WHAT THE TASK ASKS:
All the entries need to be duplicated exactly, with the pictures omitted.

┌──

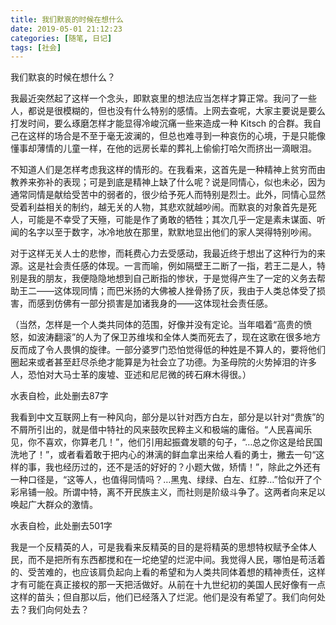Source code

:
 ```yaml
---
title: 我们默哀的时候在想什么
date: 2019-05-01 21:12:23
categories: [随笔, 日记]
tags: [社会]
---
```


我们默哀的时候在想什么？

<!--more-->

我最近突然起了这样一个念头，即默哀里的想法应当怎样才算正常。我问了一些人，都说是很模糊的，但也没有什么特别的感情。上网去查呢，大家主要说是要么打发时间，要么琢磨怎样才能显得冷峻沉痛一些来造成一种 Kitsch 的合群。我自己在这样的场合是不至于毫无波澜的，但总也难寻到一种哀伤的心境，于是只能像懂事却薄情的儿童一样，在他的远房长辈的葬礼上偷偷打哈欠而挤出一滴眼泪。

不知道人们是怎样考虑我这样的情形的。在我看来，这首先是一种精神上贫穷而由教养来弥补的表现；可是到底是精神上缺了什么呢？说是同情心，似也未必，因为通常同情是献给受苦中的弱者的，很少给予死人而特别是烈士。此外，同情心显然受着利益相关的制约，越无关的人物，其悲欢就越吵闹。而默哀的对象首先是死人，可能是不幸受了天殛，可能是作了勇敢的牺牲；其次几乎一定是素未谋面、听闻的名字以至于数字，冰冷地放在那里，默默地显出他们的家人哭得特别吵闹。

对于这样无关人士的悲惨，而耗费心力去受感动，我最近终于想出了这种行为的来源。这是社会责任感的体现。一言而喻，例如隔壁王二断了一指，若王二是人，特别是我的朋友，我便隐隐地想到自己断指的惨状，于是觉得产生了一定的义务去帮助王二——这体现同情；而巴米扬的大佛被人挫骨扬了灰，我由于人类总体受了损害，而感到仿佛有一部分损害是加诸我身的——这体现社会责任感。

（当然，怎样是一个人类共同体的范围，好像并没有定论。当年唱着“高贵的愤怒，如波涛翻滚”的人为了保卫苏维埃和全体人类而死去了，现在这歌在很多地方反而成了令人畏惧的旋律。一部分婆罗门恐怕觉得低的种姓是不算人的，要将他们圈起来或者甚至赶尽杀绝才能算是为社会立了功德。为圣母院的火势掉泪的许多人，恐怕对大马士革的废墟、亚述和尼尼微的砖石麻木得很。）

水表自检，此处删去87字

我看到中文互联网上有一种风向，部分是以针对西方白左，部分是以针对“贵族”的不屑所引出的，就是借中特社的风来鼓吹民粹主义和极端的庸俗。“人民喜闻乐见，你不喜欢，你算老几！”，他们引用起振聋发聩的句子，“…总之你这是给民国洗地了！”，或者看着敢于把内心的淋漓的鲜血拿出来给人看的勇士，撇去一句“这样的事，我也经历过的，还不是活的好好的？小题大做，矫情！”，除此之外还有一种口径是，“这等人，也值得同情吗？…黑鬼、绿绿、白左、红脖…”恰似开了个彩帛铺一般。所谓中特，离不开民族主义，而社则是阶级斗争了。这两者向来足以唤起广大群众的激情。

水表自检，此处删去501字

我是一个反精英的人，可是我看来反精英的目的是将精英的思想特权赋予全体人民，而不是把所有东西都搅和在一坨绝望的烂泥中间。我觉得人民，哪怕是苟活着的、受苦难的，也应该肩负起向上看的希望和为人类共同体着想的精神责任，这样才有可能在真正接权的那一天把活做好。从前在十九世纪初的美国人民好像有一点这样的苗头；但自那以后，他们已经落入了烂泥。他们是没有希望了。我们向何处去？我们向何处去？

└──

WRITTEN SOLUTION:
Source code

:
 ```yaml
---
title: 我们默哀的时候在想什么
date: 2019-05-01 21:12:23
categories: [随笔, 日记]
tags: [社会]
---
```


我们默哀的时候在想什么？

<!--more-->

我最近突然起了这样一个念头，即默哀里的想法应当怎样才算正常。我问了一些人，都说是很模糊的，但也没有什么特别的感情。上网去查呢，大家主要说是要么打发时间，要么琢磨怎样才能显得冷峻沉痛一些来造成一种 Kitsch 的合群。我自己在这样的场合是不至于毫无波澜的，但总也难寻到一种哀伤的心境，于是只能像懂事却薄情的儿童一样，在他的远房长辈的葬礼上偷偷打哈欠而挤出一滴眼泪。

不知道人们是怎样考虑我这样的情形的。在我看来，这首先是一种精神上贫穷而由教养来弥补的表现；可是到底是精神上缺了什么呢？说是同情心，似也未必，因为通常同情是献给受苦中的弱者的，很少给予死人而特别是烈士。此外，同情心显然受着利益相关的制约，越无关的人物，其悲欢就越吵闹。而默哀的对象首先是死人，可能是不幸受了天殛，可能是作了勇敢的牺牲；其次几乎一定是素未谋面、听闻的名字以至于数字，冰冷地放在那里，默默地显出他们的家人哭得特别吵闹。

对于这样无关人士的悲惨，而耗费心力去受感动，我最近终于想出了这种行为的来源。这是社会责任感的体现。一言而喻，例如隔壁王二断了一指，若王二是人，特别是我的朋友，我便隐隐地想到自己断指的惨状，于是觉得产生了一定的义务去帮助王二——这体现同情；而巴米扬的大佛被人挫骨扬了灰，我由于人类总体受了损害，而感到仿佛有一部分损害是加诸我身的——这体现社会责任感。

（当然，怎样是一个人类共同体的范围，好像并没有定论。当年唱着“高贵的愤怒，如波涛翻滚”的人为了保卫苏维埃和全体人类而死去了，现在这歌在很多地方反而成了令人畏惧的旋律。一部分婆罗门恐怕觉得低的种姓是不算人的，要将他们圈起来或者甚至赶尽杀绝才能算是为社会立了功德。为圣母院的火势掉泪的许多人，恐怕对大马士革的废墟、亚述和尼尼微的砖石麻木得很。）

水表自检，此处删去87字

我看到中文互联网上有一种风向，部分是以针对西方白左，部分是以针对“贵族”的不屑所引出的，就是借中特社的风来鼓吹民粹主义和极端的庸俗。“人民喜闻乐见，你不喜欢，你算老几！”，他们引用起振聋发聩的句子，“…总之你这是给民国洗地了！”，或者看着敢于把内心的淋漓的鲜血拿出来给人看的勇士，撇去一句“这样的事，我也经历过的，还不是活的好好的？小题大做，矫情！”，除此之外还有一种口径是，“这等人，也值得同情吗？…黑鬼、绿绿、白左、红脖…”恰似开了个彩帛铺一般。所谓中特，离不开民族主义，而社则是阶级斗争了。这两者向来足以唤起广大群众的激情。

水表自检，此处删去501字

我是一个反精英的人，可是我看来反精英的目的是将精英的思想特权赋予全体人民，而不是把所有东西都搅和在一坨绝望的烂泥中间。我觉得人民，哪怕是苟活着的、受苦难的，也应该肩负起向上看的希望和为人类共同体着想的精神责任，这样才有可能在真正接权的那一天把活做好。从前在十九世纪初的美国人民好像有一点这样的苗头；但自那以后，他们已经落入了烂泥。他们是没有希望了。我们向何处去？我们向何处去？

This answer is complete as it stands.